13 Since he was charged, Sef Gonzales has been in prison on remand. He has neither been tried, nor the subject of a committal hearing. The Crown proposes to conduct committal proceedings against him soon. The trial date for those committal proceedings has not yet been set, partly because this present application has been made.
14 The Crown brief for those committal proceedings has been served. It includes 13 volumes of written and other material, a volume of photographic material together with a CD containing negatives from 29 roles of film, 24 audio CDs of telephone intercept material, and in excess of 2,000 pages of material relating to exhibits and exhibit listings.
15 Mr Khoury, a solicitor experienced in criminal litigation, has been acting for Sef since he was charged. Mr Khoury estimates that to study all the material in the Crown brief will take at least 10 days. In addition, he estimates that there will be considerable time required and substantial work necessary to co-ordinate, order and tabulate the brief and to prepare a detailed chronology index, case outline and observations for counsel. He estimates that it will require a minimum of five lengthy conferences between counsel and Sef Gonzales to detail and work through the Crown brief and obtain instructions. His present expectation is that the defence would seek to have a substantial number of the witnesses listed in the Crown brief called to give oral evidence and be cross-examined at the committal, for which purpose an application under section 48E of the Justices Act 1902 would be made to the presiding Magistrate. While it would be for counsel to decide concerning which, if any, witnesses an application under section 48E would be made, and a matter for the Magistrate to decide which, if any, of the applications made under section 48E were granted, Mr Khoury estimates that the length of the committal proceedings would be unlikely to be less than two weeks and could well be more than three weeks. Because the Local Court usually requires written submissions when orders under section 48E are sought, it is likely that lengthy conferences between solicitor and counsel would be needed to prepare those submissions. The Crown brief includes some expert evidence. To deal with that expert evidence at the committal, Mr Khoury wishes to engage his own expert witnesses and have appropriate conferences with those experts. There may also need to be conferences with potential lay witnesses.

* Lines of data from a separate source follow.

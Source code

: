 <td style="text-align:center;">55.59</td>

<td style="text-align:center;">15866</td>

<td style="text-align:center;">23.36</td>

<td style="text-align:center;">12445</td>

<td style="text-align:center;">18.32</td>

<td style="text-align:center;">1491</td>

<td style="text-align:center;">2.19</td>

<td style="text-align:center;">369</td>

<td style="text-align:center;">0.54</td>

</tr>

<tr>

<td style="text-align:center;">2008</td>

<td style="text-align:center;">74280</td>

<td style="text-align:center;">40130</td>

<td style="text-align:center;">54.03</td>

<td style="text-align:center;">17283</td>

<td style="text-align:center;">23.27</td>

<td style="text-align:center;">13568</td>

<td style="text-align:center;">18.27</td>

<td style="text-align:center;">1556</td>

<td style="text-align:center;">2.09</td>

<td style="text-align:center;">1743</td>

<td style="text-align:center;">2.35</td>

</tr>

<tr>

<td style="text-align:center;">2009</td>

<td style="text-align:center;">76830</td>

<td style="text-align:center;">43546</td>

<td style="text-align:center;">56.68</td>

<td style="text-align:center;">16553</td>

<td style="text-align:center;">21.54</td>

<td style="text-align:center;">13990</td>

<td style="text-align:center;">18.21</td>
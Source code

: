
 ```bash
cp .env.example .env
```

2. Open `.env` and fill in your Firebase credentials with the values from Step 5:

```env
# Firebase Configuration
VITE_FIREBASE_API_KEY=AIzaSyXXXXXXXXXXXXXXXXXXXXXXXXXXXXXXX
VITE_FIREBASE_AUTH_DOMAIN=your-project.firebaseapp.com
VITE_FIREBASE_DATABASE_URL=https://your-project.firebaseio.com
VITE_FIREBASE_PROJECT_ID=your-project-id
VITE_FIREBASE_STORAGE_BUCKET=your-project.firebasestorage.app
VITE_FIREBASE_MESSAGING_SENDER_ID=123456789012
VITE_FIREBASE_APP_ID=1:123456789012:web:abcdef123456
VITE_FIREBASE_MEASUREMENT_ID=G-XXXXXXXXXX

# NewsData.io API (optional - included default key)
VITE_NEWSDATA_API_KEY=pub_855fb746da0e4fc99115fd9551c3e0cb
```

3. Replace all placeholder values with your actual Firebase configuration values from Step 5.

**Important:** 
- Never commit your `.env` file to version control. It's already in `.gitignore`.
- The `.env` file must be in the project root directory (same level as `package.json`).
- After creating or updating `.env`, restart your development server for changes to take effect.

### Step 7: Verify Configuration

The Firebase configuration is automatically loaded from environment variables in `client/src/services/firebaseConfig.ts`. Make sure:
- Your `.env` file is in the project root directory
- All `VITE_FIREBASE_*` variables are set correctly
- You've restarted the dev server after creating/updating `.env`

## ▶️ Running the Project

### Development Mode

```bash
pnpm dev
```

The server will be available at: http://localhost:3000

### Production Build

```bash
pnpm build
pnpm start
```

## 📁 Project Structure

16 On present indications, the committal proceedings will be conducted for the Crown by Mr Mark Tedeschi QC, who is the Senior Crown Prosecutor for the State of New South Wales. Mr Khoury has stated that in his opinion:
"The seriousness of the charges and the difficulty of meeting the case alleged against the plaintiff mean that it is not appropriate for the committal proceedings to be conducted by a solicitor rather than by counsel, particularly having regard to the fact that the Crown will be represented by the most experienced Senior Crown Prosecutor in New South Wales."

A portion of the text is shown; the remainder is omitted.